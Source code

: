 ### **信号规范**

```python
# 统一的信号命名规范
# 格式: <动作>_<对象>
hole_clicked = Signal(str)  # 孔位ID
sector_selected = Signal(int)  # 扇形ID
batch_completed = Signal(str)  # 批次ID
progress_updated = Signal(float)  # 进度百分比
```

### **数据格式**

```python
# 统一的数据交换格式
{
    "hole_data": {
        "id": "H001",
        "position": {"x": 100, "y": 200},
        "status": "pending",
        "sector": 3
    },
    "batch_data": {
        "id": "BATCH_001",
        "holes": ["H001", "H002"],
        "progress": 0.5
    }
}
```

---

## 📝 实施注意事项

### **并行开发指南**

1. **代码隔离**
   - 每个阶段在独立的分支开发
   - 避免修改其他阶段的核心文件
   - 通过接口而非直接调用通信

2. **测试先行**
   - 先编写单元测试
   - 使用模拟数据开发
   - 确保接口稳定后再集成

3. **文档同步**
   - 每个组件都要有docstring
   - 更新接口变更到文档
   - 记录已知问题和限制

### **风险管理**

* * *

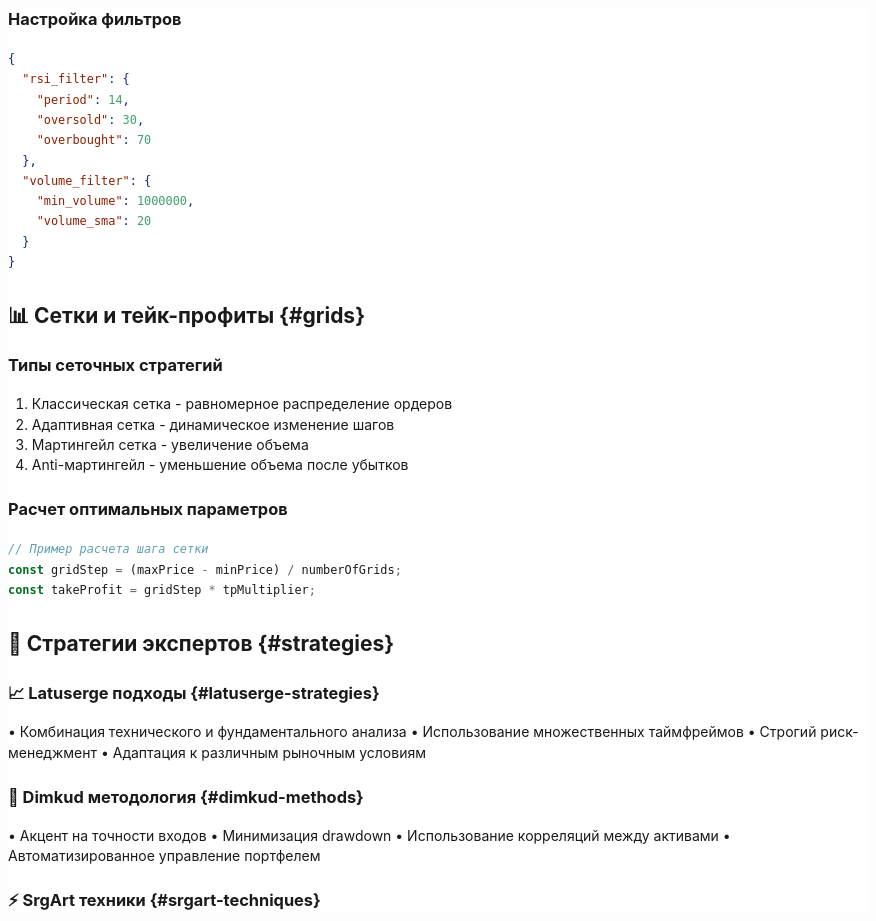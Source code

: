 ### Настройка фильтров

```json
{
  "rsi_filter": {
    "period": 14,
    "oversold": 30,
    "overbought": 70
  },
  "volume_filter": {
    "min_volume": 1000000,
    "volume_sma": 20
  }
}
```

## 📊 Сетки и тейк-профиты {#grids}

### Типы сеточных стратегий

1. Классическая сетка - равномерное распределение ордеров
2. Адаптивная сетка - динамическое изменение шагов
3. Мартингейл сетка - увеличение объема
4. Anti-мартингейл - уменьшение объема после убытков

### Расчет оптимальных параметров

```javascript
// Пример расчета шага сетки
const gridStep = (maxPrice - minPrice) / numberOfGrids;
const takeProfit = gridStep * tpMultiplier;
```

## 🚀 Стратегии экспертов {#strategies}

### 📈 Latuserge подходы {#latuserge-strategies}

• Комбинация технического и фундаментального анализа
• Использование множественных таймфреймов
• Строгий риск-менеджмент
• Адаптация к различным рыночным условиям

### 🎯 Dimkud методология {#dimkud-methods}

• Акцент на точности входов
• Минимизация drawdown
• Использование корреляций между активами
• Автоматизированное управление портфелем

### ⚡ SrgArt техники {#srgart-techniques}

...

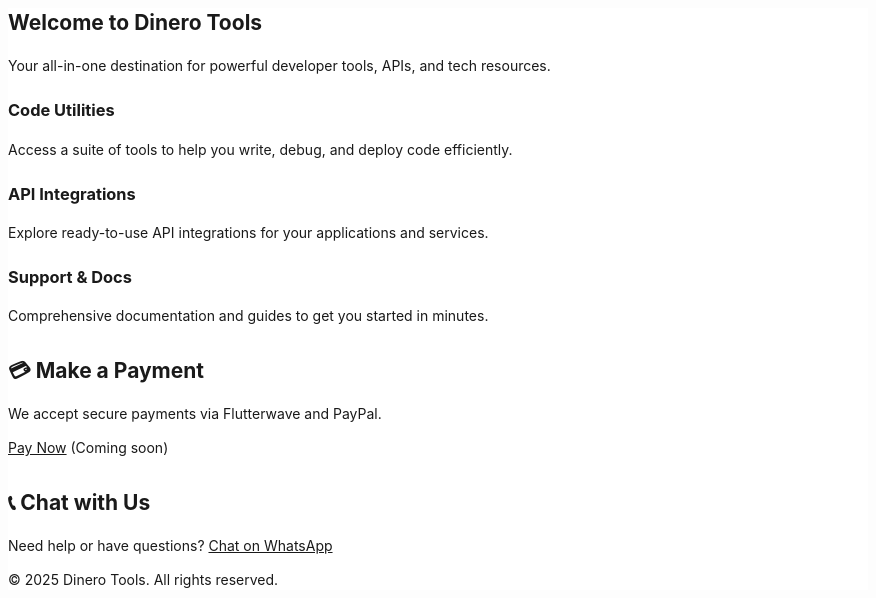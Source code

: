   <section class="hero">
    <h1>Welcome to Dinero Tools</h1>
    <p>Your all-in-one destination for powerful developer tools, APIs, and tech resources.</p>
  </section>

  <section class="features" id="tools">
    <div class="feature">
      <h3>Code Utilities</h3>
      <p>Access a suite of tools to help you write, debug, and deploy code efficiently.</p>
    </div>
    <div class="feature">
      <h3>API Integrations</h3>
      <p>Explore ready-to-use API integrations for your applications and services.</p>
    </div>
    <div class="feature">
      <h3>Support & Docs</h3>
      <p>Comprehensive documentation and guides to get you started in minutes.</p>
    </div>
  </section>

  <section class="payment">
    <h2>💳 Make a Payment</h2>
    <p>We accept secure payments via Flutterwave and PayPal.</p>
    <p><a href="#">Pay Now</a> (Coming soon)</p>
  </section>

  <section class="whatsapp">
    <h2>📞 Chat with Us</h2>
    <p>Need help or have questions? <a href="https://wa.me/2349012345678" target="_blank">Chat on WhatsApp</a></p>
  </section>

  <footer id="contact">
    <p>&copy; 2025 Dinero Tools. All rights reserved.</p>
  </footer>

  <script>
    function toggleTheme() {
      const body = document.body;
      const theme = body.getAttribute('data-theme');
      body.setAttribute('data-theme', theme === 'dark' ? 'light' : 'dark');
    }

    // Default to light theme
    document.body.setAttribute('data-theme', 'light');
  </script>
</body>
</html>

ABOUT THIS TASK = From the listing above, copy out each line where the word "Использование" appears.

ANSWER BOX =
• Использование множественных таймфреймов
• Использование корреляций между активами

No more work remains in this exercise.